I’ll call Mongo a Disrupter, a Category Leader, and a Big Data New Market Stock, and I’ll give it four and a half confidence stars for now.
Twilio is down to an 8.6% position, down from 17.5% position two months ago, and has dropped to fifth place. I explained in my four-month summary above why I halved my position size.
Twilio provides communication services and it seems to have no viable competition in what it does besides “do-it-yourself”. For the March and June quarters its base revenue growth accelerated from 46% a year ago to 88%, and from 54% to 90%. The last seven quarters’ growth rates have been:
40%
46%
54%
68%
77%
88%
90%
However the 88% jump was partly due to one big customer, and partly due to the acquisition of Sendgrid, and the 90% jump was from combining the revenue from two companies for the entire quarter. The organic growth increased from 54% a year ago to 56% now which is quite good, but much less exciting. And what happens to the growth rate three quarters from now when they start comparing to quarters when they already had acquired Sendgrid, which is inherently slower growing.
Now the dollar based net retention rate: The last four quarters have all been above 140%, but that’s not including Sendgrid either.
They hit adjusted profit in the June quarter last year unexpectedly, and have stayed profitable since.
They had 162,000 Active Customer Accounts, a little less than triple the number they had a year ago. This was driven partly by customer acquisition but mostly by their SendGrid acquisition. It doesn’t take much imagination to think about the cross-selling that can come both ways from that!!!
They continue to have euphoric conference calls:
And the average revenue per customer continues to grow at a 25% to 30% rate.
… I think that that means there’s a runway for us for many, many years to be replacing old legacy technology… I think there is going to be no shortage of opportunity for us to do that for years to come.
…It’s still day one of this journey.
There was a lot of obsessing on our board and elsewhere about “weak” guidance. For the life of me I don’t understand why anyone even looks at the guidance figures for these companies. Have you ever seen even one of our SaaS companies that doesn’t simply destroy their guidance at least 95% of the time? Why waste your time unless reduced guidance is due to an actual problem with the business (ie Nutanix). Follow the actual results! There has also been concern that Twilio is too big, that the Sendgrid acquisition caused dilution, or that it would slow down growth.

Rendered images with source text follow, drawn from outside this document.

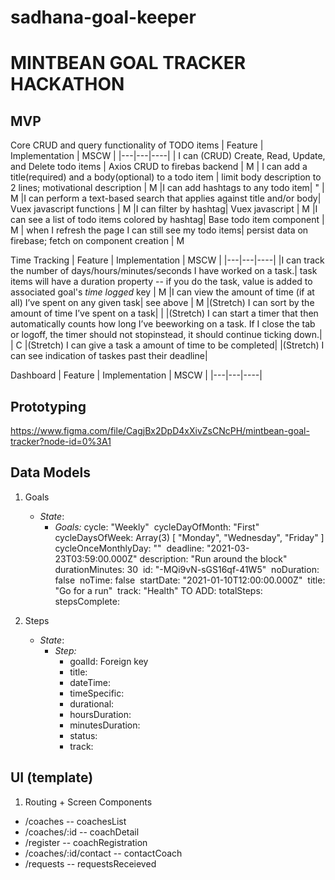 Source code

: # sadhana-goal-keeper

# MINTBEAN GOAL TRACKER HACKATHON

## MVP

Core CRUD and query functionality of TODO items
| Feature  | Implementation  | MSCW |
|---|---|----|
| I can (CRUD) Create, Read, Update, and Delete todo items | Axios CRUD to firebas backend | M
| I can add a title(required) and a body(optional) to a todo item | limit body description to 2 lines; motivational description | M 
|I can add hashtags to any todo item| " | M
|I can perform a text-based search that applies against title and/or body| Vuex javascript functions | M 
|I can filter by hashtag| Vuex javascript | M 
|I can see a list of todo items colored by hashtag| Base todo item component | M
| when I refresh the page I can still see my todo items| persist data on firebase; fetch on component creation | M

Time Tracking
| Feature  | Implementation  | MSCW |
|---|---|----|
|I can track the number of days/hours/minutes/seconds I have worked on a task.| task items will have a duration property -- if you do the task, value is added to associated goal's *time logged* key | M
|I can view the amount of time (if at all) I’ve spent on any given task| see above | M
|(Stretch) I can sort by the amount of time I’ve spent on a task| | 
|(Stretch) I can start a timer that then automatically counts how long I’ve beeworking on a task. If I close the tab or logoff, the timer should not stopinstead, it should continue ticking down.| | C
|(Stretch) I can give a task a amount of time to be completed|
|(Stretch) I can see indication of taskes past their deadline|

Dashboard
| Feature  | Implementation  | MSCW |
|---|---|----|

## Prototyping
https://www.figma.com/file/CagjBx2DpD4xXivZsCNcPH/mintbean-goal-tracker?node-id=0%3A1
    
## Data Models

1. Goals
   * _State_: 
      * _Goals:_
        cycle: "Weekly"
​​        cycleDayOfMonth: "First"
​​        cycleDaysOfWeek: Array(3) [ "Monday", "Wednesday", "Friday" ]
​​        cycleOnceMonthlyDay: ""
​​        deadline: "2021-03-23T03:59:00.000Z"
​​        description: "Run around the block"
​​        durationMinutes: 30
​​        id: "-MQi9vN-sGS16qf-41W5"
​​        noDuration: false
​​        noTime: false
​​        startDate: "2021-01-10T12:00:00.000Z"
​​        title: "Go for a run"
​​        track: "Health"
TO ADD:
        totalSteps: 
        stepsComplete:
        
   
2. Steps
    * _State_: 
      * _Step:_
        * goalId: Foreign key
        * title: 
        * dateTime: 
        * timeSpecific: 
        * durational: 
        * hoursDuration: 
        * minutesDuration: 
        * status: 
        * track: 

      
## UI (template)

1. Routing + Screen Components
  * /coaches                      -- coachesList
  * /coaches/:id                  -- coachDetail
  * /register                     -- coachRegistration
  * /coaches/:id/contact          -- contactCoach
  * /requests                     -- requestsReceieved
  
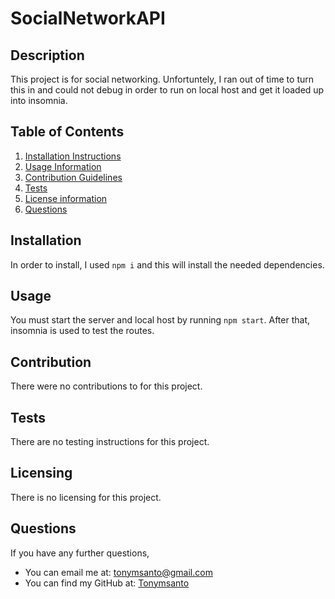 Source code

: # SocialNetworkAPI

## Description
This project is for social networking. Unfortuntely, I ran out of time to turn this in and could not debug in order to run on local host and get it loaded up into insomnia.



## Table of Contents
1. [Installation Instructions](#installation)
2. [Usage Information](#usage)
3. [Contribution Guidelines](#contribution)
4. [Tests](#tests)
5. [License information](#Licensing)
6. [Questions](#questions)

## Installation
In order to install, I used `npm i` and this will install the needed dependencies.

## Usage
You must start the server and local host by running `npm start`. After that, insomnia is used to test the routes.

## Contribution
There were no contributions to for this project.

## Tests
There are no testing instructions for this project.

## Licensing
There is no licensing for this project.

## Questions
If you have any further questions, 
 - You can email me at: tonymsanto@gmail.com
 - You can find my GitHub at: [Tonymsanto](https://github.com/Tonymsanto)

Some of that is valid. We’ll have to see what happens.
In July Twilio announced the first roll-out of its Narrowband IoT collaboration with T-Mobile. Not one that moves the needle by itself, but just another reminder that Twilio isn’t sitting still, and that IoT could become another large market for them. They then announced a half dozen more new products at their conference a week after earnings. I’ll give Twilio four and a half confidence stars now, down from six. It’s just that the way they were enthusiastically talking about Flex 18 months ago (an oversubscribed beta, etc), I expected it would be doing somethng significantly by now, and four months after the acquisition of Sendgrid there was nothing to show for it (which may be just impatience on my part, again.) No further plans to taper my position. I have already cut it by a third, but it remains good sized.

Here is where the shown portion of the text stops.